However, NIO’s share price is down 52% over the past year. So could this be a rare opportunity for me to invest in a cheap stock with an eye to making big profits, or is it a value trap?
Here is my opinion.
growth potential
China is the world’s largest electric vehicle market. The unit sales growth trajectory in the country is impressive, according to figures from the China Passenger Car Association (CPCA).
Year | Electric vehicle sales in China |
---|---|
2021 | 2.99m |
2022 | 6.4m |
2023 | 8.4 m (forecast) |
NIO will benefit from strong brand recognition in a growing market, but it is a competitive field. The automaker has many national challenges, including XPeng, li carand endorsed by Warren Buffett BYD. There is also foreign competition from Tesla, which relies on China for around 40% of its sales.

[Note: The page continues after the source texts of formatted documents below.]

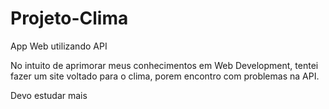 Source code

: # Projeto-Clima
App Web utilizando API 

No intuito de aprimorar meus conhecimentos em Web Development, tentei fazer um site voltado para o clima, porem encontro com problemas na API. 

Devo estudar mais
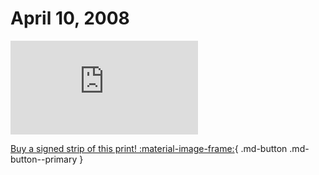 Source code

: # April 10, 2008

![](https://www.achewood.com/comic.php?date=04102008)

[Buy a signed strip of this print! :material-image-frame:](https://achewood-holiday-pop-up.myshopify.com/products/strip#04102008){ .md-button .md-button--primary }
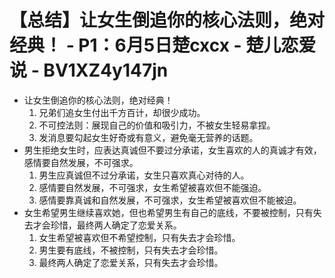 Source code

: # 【总结】让女生倒追你的核心法则，绝对经典！ - P1：6月5日楚cxcx - 楚儿恋爱说 - BV1XZ4y147jn

-   让女生倒追你的核心法则，绝对经典！
    1.  兄弟们追女生付出千方百计，却很少成功。
    2.  不可控法则：展现自己的价值和吸引力，不被女生轻易拿捏。
    3.  发消息要勾起女生好奇或有意义，避免毫无营养的话题。
-   男生拒绝女生时，应表达真诚但不要过分承诺，女生喜欢的人的真诚才有效，感情要自然发展，不可强求。
    1.  男生应真诚但不过分承诺，女生只喜欢真心对待的人。
    2.  感情要自然发展，不可强求，女生希望被喜欢但不能强迫。
    3.  感情要靠真诚和自然发展，不可强求，女生希望被喜欢但不能被迫。
-   女生希望男生继续喜欢她，但也希望男生有自己的底线，不要被控制，只有失去才会珍惜，最终两人确定了恋爱关系。
    1.  女生希望被喜欢但不希望控制，只有失去才会珍惜。
    2.  男生要有底线，不被控制，只有失去才会珍惜。
    3.  最终两人确定了恋爱关系，只有失去才会珍惜。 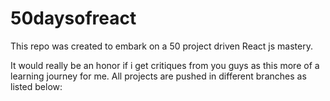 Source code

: # 50daysofreact
This repo was created to embark on a 50 project driven React js mastery.

It would really be an honor if i get critiques from you guys as this more of a learning journey for me. All projects are pushed in different branches as listed below:

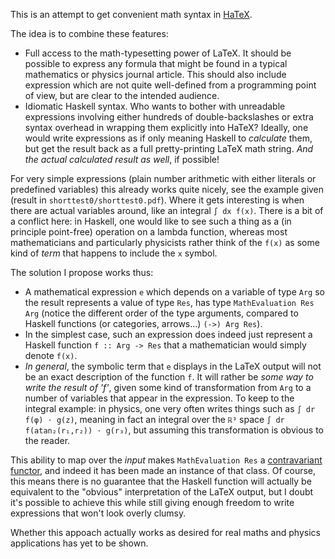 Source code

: This is an attempt to get convenient math syntax in [HaTeX](https://github.com/Daniel-Diaz/HaTeX).

The idea is to combine these features:

- Full access to the math-typesetting power of LaTeX. It should be possible to express any formula that might be found in a typical mathematics or physics journal article. This should also include expression which are not quite well-defined from a programming point of view, but are clear to the intended audience.
- Idiomatic Haskell syntax. Who wants to bother with unreadable expressions involving either hundreds of double-backslashes or extra syntax overhead in wrapping them explicitly into HaTeX?
Ideally, one would write expressions as if only meaning Haskell to _calculate_ them, but get the result back as a full pretty-printing LaTeX math string. _And the actual calculated result as well_, if possible!

For very simple expressions (plain number arithmetic with either literals or predefined variables) this already works quite nicely, see the example given (result in `shorttest0/shorttest0.pdf`).
Where it gets interesting is when there are actual variables around, like an integral `∫ dx f(x)`. There is a bit of a conflict here: in Haskell, one would like to see such a thing as a (in principle point-free) operation on a lambda function, whereas most mathematicians and particularly physicists rather think of the `f(x)` as some kind of _term_ that happens to include the `x` symbol.

The solution I propose works thus:

- A mathematical expression `e` which depends on a variable of type `Arg` so the result represents a value of type `Res`, has type `MathEvaluation Res Arg` (notice the different order of the type arguments, compared to Haskell functions (or categories, arrows...) `(->) Arg Res`).
- In the simplest case, such an expression does indeed just represent a Haskell function `f :: Arg -> Res` that a mathematician would simply denote `f(x)`.
- _In general_, the symbolic term that `e` displays in the LaTeX output will not be an exact description of the function `f`. It will rather be _some way to write the result of 'f'_, given some kind of transformation from `Arg` to a number of variables that appear in the expression. To keep to the integral example: in physics, one very often writes things such as `∫ dr f(φ) ⋅ g(z)`, meaning in fact an integral over the `ℝ³` space `∫ dr f(atan₂(r₁,r₂)) ⋅ g(r₃)`, but assuming this transformation is obvious to the reader.

This ability to map over the _input_ makes `MathEvaluation Res` a [contravariant functor](http://hackage.haskell.org/packages/archive/contravariant/0.2.0.2/doc/html/Data-Functor-Contravariant.html), and indeed it has been made an instance of that class.
Of course, this means there is no guarantee that the Haskell function will actually be equivalent to the "obvious" interpretation of the LaTeX output, but I doubt it's possible to achieve this while still giving enough freedom to write expressions that won't look overly clumsy.

Whether this appoach actually works as desired for real maths and physics applications has yet to be shown.
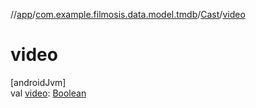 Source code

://[app](../../../index.md)/[com.example.filmosis.data.model.tmdb](../index.md)/[Cast](index.md)/[video](video.md)

# video

[androidJvm]\
val [video](video.md): [Boolean](https://kotlinlang.org/api/latest/jvm/stdlib/kotlin/-boolean/index.html)
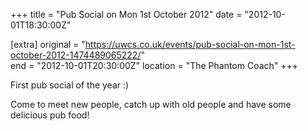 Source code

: +++
title = "Pub Social on Mon 1st October 2012"
date = "2012-10-01T18:30:00Z"

[extra]
original = "https://uwcs.co.uk/events/pub-social-on-mon-1st-october-2012-1474489065222/"    
end = "2012-10-01T20:30:00Z"
location = "The Phantom Coach"
+++

First pub social of the year :)

Come to meet new people, catch up with old people and have some delicious pub food\!


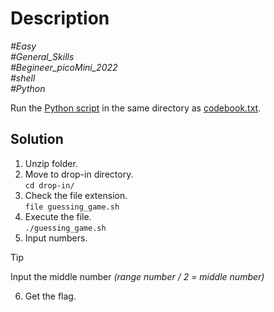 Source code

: # Description

_#Easy_<br>
_#General_Skills_<br>
_#Begineer_picoMini_2022_<br>
_#shell_<br>
_#Python_<br>

Run the [Python script](../Codebook/codebook.py) in the same directory as [codebook.txt](../Codebook/codebook.txt).

## Solution

1. Unzip folder.
2. Move to drop-in directory.<br>
   `cd drop-in/`
3. Check the file extension.<br>
   `file guessing_game.sh`
4. Execute the file.<br>
   `./guessing_game.sh`
5. Input numbers.<br>
> [!TIP]
> Input the middle number *(range number / 2 = middle number)*

6. Get the flag.

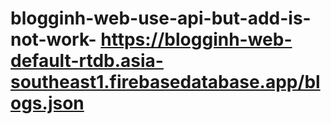 # blogginh-web-use-api-but-add-is-not-work- https://blogginh-web-default-rtdb.asia-southeast1.firebasedatabase.app/blogs.json
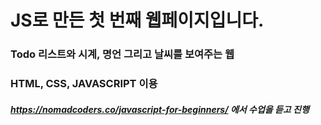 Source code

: # JS로 만든 첫 번째 웹페이지입니다.
### Todo 리스트와 시계, 명언 그리고 날씨를 보여주는 웹
### HTML, CSS, JAVASCRIPT 이용
##### https://nomadcoders.co/javascript-for-beginners/ 에서 수업을 듣고 진행
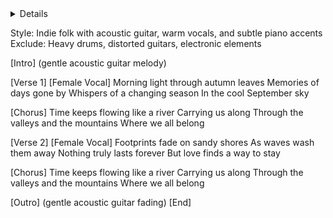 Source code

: <details>
temp=0.8
cfg=7.0
key=Aminor
time_signature=4/4
bpm=100
</details>

Style: Indie folk with acoustic guitar, warm vocals, and subtle piano accents
Exclude: Heavy drums, distorted guitars, electronic elements

[Intro]
(gentle acoustic guitar melody)

[Verse 1]
[Female Vocal]
Morning light through autumn leaves
Memories of days gone by
Whispers of a changing season
In the cool September sky

[Chorus]
Time keeps flowing like a river
Carrying us along
Through the valleys and the mountains
Where we all belong

[Verse 2]
[Female Vocal]
Footprints fade on sandy shores
As waves wash them away
Nothing truly lasts forever
But love finds a way to stay

[Chorus]
Time keeps flowing like a river
Carrying us along
Through the valleys and the mountains
Where we all belong

[Outro]
(gentle acoustic guitar fading)
[End] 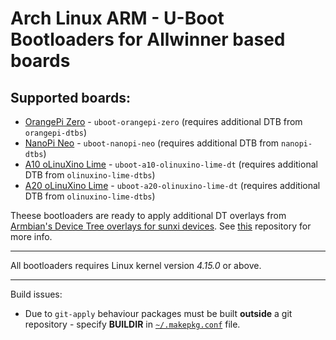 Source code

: # Arch Linux ARM - U-Boot Bootloaders for Allwinner based boards

## Supported boards:

* [OrangePi Zero](http://www.orangepi.org/orangepizero/) - `uboot-orangepi-zero` (requires additional DTB from `orangepi-dtbs`)
* [NanoPi Neo](http://www.friendlyarm.com/index.php?route=product/product&product_id=132) - `uboot-nanopi-neo` (requires additional DTB from `nanopi-dtbs`)
* [A10 oLinuXino Lime](http://www.olimex.com/Products/OLinuXino/A10/A10-OLinuXino-LIME-n4GB/open-source-hardware) - `uboot-a10-olinuxino-lime-dt` (requires additional DTB from `olinuxino-lime-dtbs`)
* [A20 oLinuXino Lime](http://www.olimex.com/Products/OLinuXino/A20/A20-OLinuXino-LIME/open-source-hardware) - `uboot-a20-olinuxino-lime-dt` (requires additional DTB from `olinuxino-lime-dtbs`)

Theese bootloaders are ready to apply additional DT overlays from [Armbian's Device Tree overlays for sunxi devices](http://github.com/armbian/sunxi-DT-overlays).
See [this](http://github.com/RoEdAl/alarm-sunxi-dt-overlays-armv7) repository for more info.

---

All bootloaders requires Linux kernel version *4.15.0* or above.

---

Build issues:

* Due to `git-apply` behaviour packages must be built **outside** a git repository - 
  specify **BUILDIR** in [`~/.makepkg.conf`](http://www.archlinux.org/pacman/makepkg.conf.5.html) file.
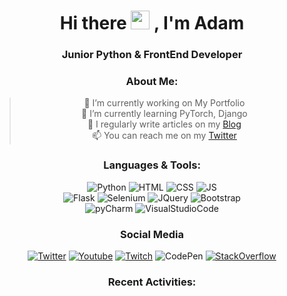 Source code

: 
<div align='center'>

# Hi there <img src="https://raw.githubusercontent.com/MartinHeinz/MartinHeinz/master/wave.gif" width="30px"> , I'm Adam
### Junior Python & FrontEnd Developer

### About Me:

>🔭 I’m currently working on My Portfolio <br>
>🌱 I’m currently learning PyTorch, Django <br>
>📝 I regularly write articles on my [Blog](https://aditu.waw.pl/blog/) <br>
>📫 You can reach me on my [Twitter](https://twitter.com/xaditu/) <br>

### Languages & Tools:

![Python](https://img.shields.io/badge/Python-Language-green?style=for-the-badge&logo=Python&logoColor=%23FFFFFF) ![HTML](https://img.shields.io/badge/HTML-Language-green?style=for-the-badge&logo=HTML5&logoColor=%23FFFFFF) ![CSS](https://img.shields.io/badge/CSS-Language-green?style=for-the-badge&logo=CSS3&logoColor=%23FFFFFF) ![JS](https://img.shields.io/badge/JavaScript-Language-green?style=for-the-badge&logo=JavaScript&logoColor=%23FFFFFF)
<br>
![Flask](https://img.shields.io/badge/Flask-Framework-green?style=for-the-badge&logo=Flask&logoColor=%23FFFFFF) ![Selenium](https://img.shields.io/badge/Selenium-Framework-green?style=for-the-badge&logo=Selenium&logoColor=%23FFFFFF) ![JQuery](https://img.shields.io/badge/jQuery-Framework-green?style=for-the-badge&logo=jQuery&logoColor=%23FFFFFF)  ![Bootstrap](https://img.shields.io/badge/Bootstrap-Framework-green?style=for-the-badge&logo=Bootstrap&logoColor=%23FFFFFF)
<br>
![pyCharm](https://img.shields.io/badge/pyCharm-Editor-green?style=for-the-badge&logo=PyCharm&logoColor=%23FFFFFF)  ![VisualStudioCode](https://img.shields.io/badge/Visual%20Studio%20Code-Editor-green?style=for-the-badge&logo=VisualStudioCode&logoColor=%23FFFFFF)
### Social Media

 [![Twitter](https://img.shields.io/badge/Twitter-1DA1F2?style=for-the-badge&logo=twitter&logoColor=white)](https://twitter.com/xaditu) [![Youtube](https://img.shields.io/badge/YouTube-FF0000?style=for-the-badge&logo=youtube&logoColor=white)](https://youtube.com/xyz) [![Twitch](https://img.shields.io/badge/Twitch-9146FF?style=for-the-badge&logo=twitch&logoColor=white)](https://codepen.io/adam-stelmaszewski) ![CodePen](	https://img.shields.io/badge/Codepen-000000?style=for-the-badge&logo=codepen&logoColor=white) [![StackOverflow](https://img.shields.io/badge/Stack_Overflow-FE7A16?style=for-the-badge&logo=stack-overflow&logoColor=white)](https://stackoverflow.com/users/17555924/aditu)

### Recent Activities:

<!--START_SECTION:activity-->

<!--END_SECTION:activity-->

</div>
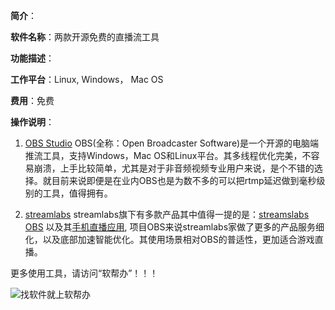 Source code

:**简介**：

**软件名称**：两款开源免费的直播流工具

**功能描述**：

**工作平台**：Linux, Windows， Mac OS

**费用**：免费

**操作说明**：

1. [OBS Studio](https://obsproject.com/zh-cn)
OBS(全称：Open Broadcaster Software)是一个开源的电脑端推流工具，支持Windows，Mac OS和Linux平台。其多线程优化完美，不容易崩溃，上手比较简单，尤其是对于非音频视频专业用户来说，是个不错的选择。就目前来说即便是在业内OBS也是为数不多的可以把rtmp延迟做到毫秒级别的工具，值得拥有。

2. [streamlabs](https://streamlabs.com/)
streamlabs旗下有多款产品其中值得一提的是：[streamslabs OBS](https://streamlabs.com/) 以及其[手机直播应用](https://streamlabs.com/mobile-app), 项目OBS来说streamlabs家做了更多的产品服务细化，以及底部加速智能优化。其使用场景相对OBS的普适性，更加适合游戏直播。




更多使用工具，请访问“软帮办”！！！

![找软件就上软帮办](http://118.190.62.114:81/rbbUpload/20190903/1567471807080068812.jpg)
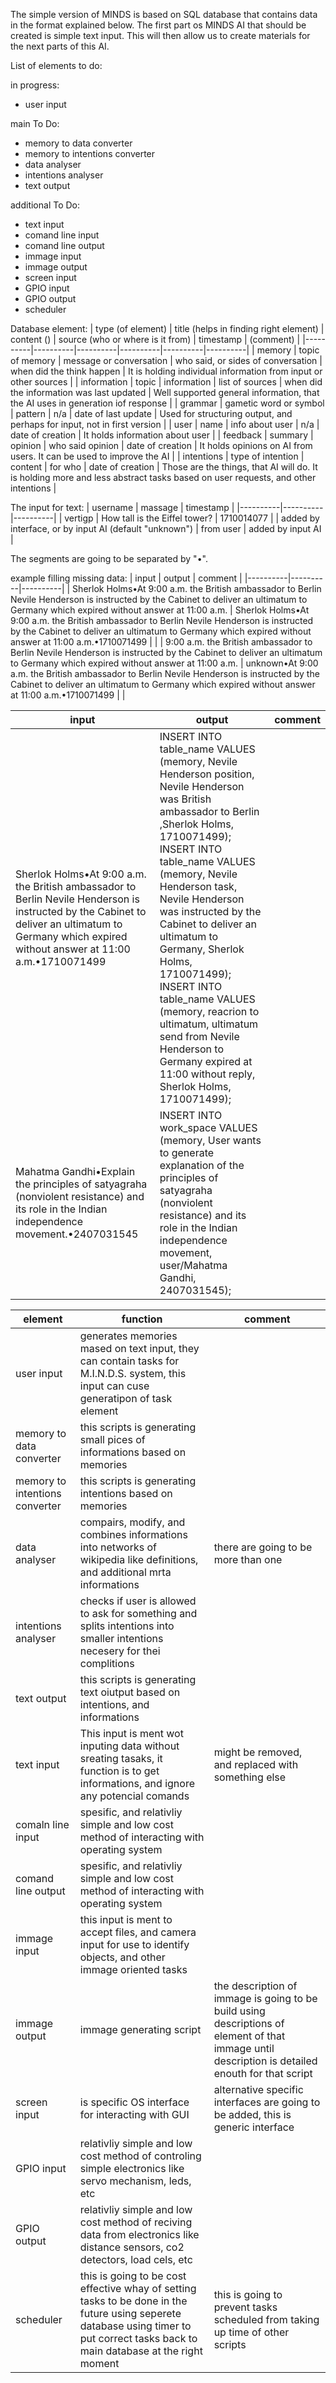 The simple version of MINDS is based on SQL database that contains data in the format explained below. 
The first part os MINDS AI that should be created is simple text input. This will then allow us to create materials for the next parts of this AI.

List of elements to do:

in progress:
- user input

main To Do:
- memory to data converter
- memory to intentions converter
- data analyser
- intentions analyser
- text output

additional To Do:
- text input
- comand line input
- comand line output
- immage input
- immage output
- screen input
- GPIO input
- GPIO output
- scheduler

Database element:
| type (of element) | title (helps in finding right element) | content () | source (who or where is it from) | timestamp | (comment) |
|----------|----------|----------|----------|----------|----------|
| memory | topic of memory | message or conversation | who said, or sides of conversation | when did the think happen | It is holding individual information from input or other sources |
| information | topic | information | list of sources | when did the information was last updated | Well supported general information, that the AI uses in generation iof response |
| grammar | gametic word or symbol | pattern | n/a | date of last update | Used for structuring output, and perhaps for input, not in first version |
| user | name | info about user | n/a | date of creation | It holds information about user |
| feedback | summary | opinion | who said opinion | date of creation | It holds opinions on AI from users. It can be used to improve the AI |
| intentions | type of intention | content | for who | date of creation | Those are the things, that AI will do. It is holding more and less abstract tasks based on user requests, and other intentions |

The input for text:
| username | massage | timestamp |
|----------|----------|----------|
| vertigp | How tall is the Eiffel tower? | 1710014077 |
| added by interface, or by input AI (default "unknown") | from user | added by input AI |

The segments are going to be separated by "•".

example filling missing data:
| input | output | comment |
|----------|----------|----------|
| Sherlok Holms•At 9:00 a.m. the British ambassador to Berlin Nevile Henderson is instructed by the Cabinet to deliver an ultimatum to Germany which expired without answer at 11:00 a.m. | Sherlok Holms•At 9:00 a.m. the British ambassador to Berlin Nevile Henderson is instructed by the Cabinet to deliver an ultimatum to Germany which expired without answer at 11:00 a.m.•1710071499 |  |
| 9:00 a.m. the British ambassador to Berlin Nevile Henderson is instructed by the Cabinet to deliver an ultimatum to Germany which expired without answer at 11:00 a.m. | unknown•At 9:00 a.m. the British ambassador to Berlin Nevile Henderson is instructed by the Cabinet to deliver an ultimatum to Germany which expired without answer at 11:00 a.m.•1710071499 |  |

| input | output | comment |
|----------|----------|----------|
| Sherlok Holms•At 9:00 a.m. the British ambassador to Berlin Nevile Henderson is instructed by the Cabinet to deliver an ultimatum to Germany which expired without answer at 11:00 a.m.•1710071499 | INSERT INTO table_name VALUES (memory, Nevile Henderson position, Nevile Henderson was British ambassador to Berlin ,Sherlok Holms, 1710071499); INSERT INTO table_name VALUES (memory, Nevile Henderson task, Nevile Henderson was instructed by the Cabinet to deliver an ultimatum to Germany, Sherlok Holms, 1710071499); INSERT INTO table_name VALUES (memory, reacrion to ultimatum, ultimatum send from Nevile Henderson to Germany expired at 11:00 without reply, Sherlok Holms, 1710071499);
| Mahatma Gandhi•Explain the principles of satyagraha (nonviolent resistance) and its role in the Indian independence movement.•2407031545 | INSERT INTO work_space VALUES (memory, User wants to generate explanation of the principles of satyagraha (nonviolent resistance) and its role in the Indian independence movement, user/Mahatma Gandhi, 2407031545); |

 | element | function | comment |
|----------|----------|----------|
| user input | generates memories mased on text input, they can contain tasks for M.I.N.D.S. system, this input can cuse generatipon of task element |  |
| memory to data converter | this scripts is generating small pices of informations based on memories |  |
| memory to intentions converter | this scripts is generating intentions based on memories |  |
| data analyser | compairs, modify, and combines informations into networks of wikipedia like definitions, and additional mrta informations | there are going to be more than one |
| intentions analyser | checks if user is allowed to ask for something and splits intentions into smaller intentions necesery for thei complitions |  |
| text output | this scripts is generating text oiutput based on intentions, and informations |  |
| text input | This input is ment wot inputing data without sreating tasaks, it function is to get informations, and ignore any potencial comands | might be removed, and replaced with something else |
| comaln line input | spesific, and relativliy simple and low cost method of interacting with operating system |  |
| comand line output | spesific, and relativliy simple and low cost method of interacting with operating system |  |
| immage input | this input is ment to accept files, and camera input for use to identify objects, and other immage oriented tasks |  |
| immage output | immage generating script | the description of immage is going to be build using descriptions of element of that immage until description is detailed enouth for that script |
| screen input | is specific OS interface for interacting with GUI | alternative specific interfaces are going to be added, this is generic interface |
| GPIO input | relativliy simple and low cost method of controling simple electronics like servo mechanism, leds, etc  |  |
| GPIO output | relativliy simple and low cost method of reciving data from electronics like distance sensors, co2 detectors, load cels, etc |  |
| scheduler | this is going to be cost effective whay of setting tasks to be done in the future using seperete database using timer to put correct tasks back to main database at the right moment | this is going to prevent tasks scheduled from taking up time of other scripts |
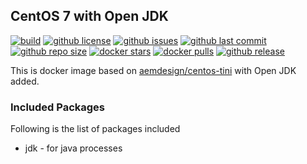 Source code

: ## CentOS 7 with Open JDK

[![build](https://github.com/aem-design/docker-openjdk/actions/workflows/build.yml/badge.svg)](https://github.com/aem-design/docker-openjdk/actions/workflows/build.yml)
[![github license](https://img.shields.io/github/license/aem-design/docker-openjdk)](https://github.com/aem-design/docker-openjdk) 
[![github issues](https://img.shields.io/github/issues/aem-design/docker-openjdk)](https://github.com/aem-design/docker-openjdk) 
[![github last commit](https://img.shields.io/github/last-commit/aem-design/docker-openjdk)](https://github.com/aem-design/docker-openjdk) 
[![github repo size](https://img.shields.io/github/repo-size/aem-design/docker-openjdk)](https://github.com/aem-design/docker-openjdk) 
[![docker stars](https://img.shields.io/docker/stars/aemdesign/openjdk)](https://hub.docker.com/r/aemdesign/openjdk) 
[![docker pulls](https://img.shields.io/docker/pulls/aemdesign/openjdk)](https://hub.docker.com/r/aemdesign/openjdk) 
[![github release](https://img.shields.io/github/release/aem-design/docker-openjdk)](https://github.com/aem-design/docker-openjdk)

This is docker image based on [aemdesign/centos-tini](https://hub.docker.com/r/aemdesign/centos-tini/) with Open JDK added.

### Included Packages

Following is the list of packages included

* jdk                   - for java processes

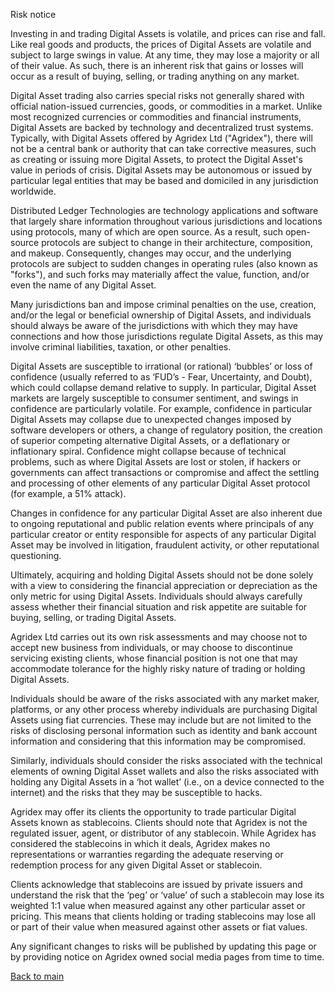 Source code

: Risk notice

Investing in and trading Digital Assets is volatile, and prices can rise and
fall. Like real goods and products, the prices of Digital Assets are volatile
and subject to large swings in value. At any time, they may lose a majority or
all of their value. As such, there is an inherent risk that gains or losses
will occur as a result of buying, selling, or trading anything on any market.

Digital Asset trading also carries special risks not generally shared with
official nation-issued currencies, goods, or commodities in a market. Unlike
most recognized currencies or commodities and financial instruments, Digital
Assets are backed by technology and decentralized trust systems. Typically,
with Digital Assets offered by Agridex Ltd ("Agridex"), there will not be a
central bank or authority that can take corrective measures, such as creating
or issuing more Digital Assets, to protect the Digital Asset's value in
periods of crisis. Digital Assets may be autonomous or issued by particular
legal entities that may be based and domiciled in any jurisdiction worldwide.

Distributed Ledger Technologies are technology applications and software that
largely share information throughout various jurisdictions and locations using
protocols, many of which are open source. As a result, such open-source
protocols are subject to change in their architecture, composition, and
makeup. Consequently, changes may occur, and the underlying protocols are
subject to sudden changes in operating rules (also known as "forks"), and such
forks may materially affect the value, function, and/or even the name of any
Digital Asset.

Many jurisdictions ban and impose criminal penalties on the use, creation,
and/or the legal or beneficial ownership of Digital Assets, and individuals
should always be aware of the jurisdictions with which they may have
connections and how those jurisdictions regulate Digital Assets, as this may
involve criminal liabilities, taxation, or other penalties.

Digital Assets are susceptible to irrational (or rational) ‘bubbles’ or loss
of confidence (usually referred to as ‘FUD’s - Fear, Uncertainty, and Doubt),
which could collapse demand relative to supply. In particular, Digital Asset
markets are largely susceptible to consumer sentiment, and swings in
confidence are particularly volatile. For example, confidence in particular
Digital Assets may collapse due to unexpected changes imposed by software
developers or others, a change of regulatory position, the creation of
superior competing alternative Digital Assets, or a deflationary or
inflationary spiral. Confidence might collapse because of technical problems,
such as where Digital Assets are lost or stolen, if hackers or governments can
affect transactions or compromise and affect the settling and processing of
other elements of any particular Digital Asset protocol (for example, a 51%
attack).

Changes in confidence for any particular Digital Asset are also inherent due
to ongoing reputational and public relation events where principals of any
particular creator or entity responsible for aspects of any particular Digital
Asset may be involved in litigation, fraudulent activity, or other
reputational questioning.

Ultimately, acquiring and holding Digital Assets should not be done solely
with a view to considering the financial appreciation or depreciation as the
only metric for using Digital Assets. Individuals should always carefully
assess whether their financial situation and risk appetite are suitable for
buying, selling, or trading Digital Assets.

Agridex Ltd carries out its own risk assessments and may choose not to accept
new business from individuals, or may choose to discontinue servicing existing
clients, whose financial position is not one that may accommodate tolerance
for the highly risky nature of trading or holding Digital Assets.

Individuals should be aware of the risks associated with any market maker,
platforms, or any other process whereby individuals are purchasing Digital
Assets using fiat currencies. These may include but are not limited to the
risks of disclosing personal information such as identity and bank account
information and considering that this information may be compromised.

Similarly, individuals should consider the risks associated with the technical
elements of owning Digital Asset wallets and also the risks associated with
holding any Digital Assets in a ‘hot wallet’ (i.e., on a device connected to
the internet) and the risks that they may be susceptible to hacks.

Agridex may offer its clients the opportunity to trade particular Digital
Assets known as stablecoins. Clients should note that Agridex is not the
regulated issuer, agent, or distributor of any stablecoin. While Agridex has
considered the stablecoins in which it deals, Agridex makes no representations
or warranties regarding the adequate reserving or redemption process for any
given Digital Asset or stablecoin.

Clients acknowledge that stablecoins are issued by private issuers and
understand the risk that the ‘peg’ or ‘value’ of such a stablecoin may lose
its weighted 1:1 value when measured against any other particular asset or
pricing. This means that clients holding or trading stablecoins may lose all
or part of their value when measured against other assets or fiat values.

Any significant changes to risks will be published by updating this page or by
providing notice on Agridex owned social media pages from time to time.

[Back to main](/)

Despite the crowded field, there are some positive signs for NIO in its quest for market share. Vehicle deliveries reached 122,486 in 2022. That’s a 34% increase over 2021, and fourth-quarter deliveries were particularly encouraging at 40,052.
In addition, the company advances in Europe. Following its entry into the Norwegian market in 2021, the company now sells its flagship ET7 sedan model in Germany, the Netherlands, Denmark and Sweden. Currently, the firm has access to 380,000 charging points throughout the continent.
risks
Despite a growing domestic market, there are concerns that electric vehicle sales in China could decline. Beijing is phasing out cash subsidies for electric vehicle purchases as the end of a 12-year policy incentive program. This could curb consumer demand and limit the growth prospects for NIO’s share price.
Thats not all. There are other reasons why I am concerned about the company. Vehicle margin plummeted to just 6.8% in the fourth quarter, down 14.1% from a year earlier. NIO cited inventory provisions, accelerated depreciation of production facilities and losses on purchase commitments for its generation of ES8, ES6 and EC6 models as reasons for the decline.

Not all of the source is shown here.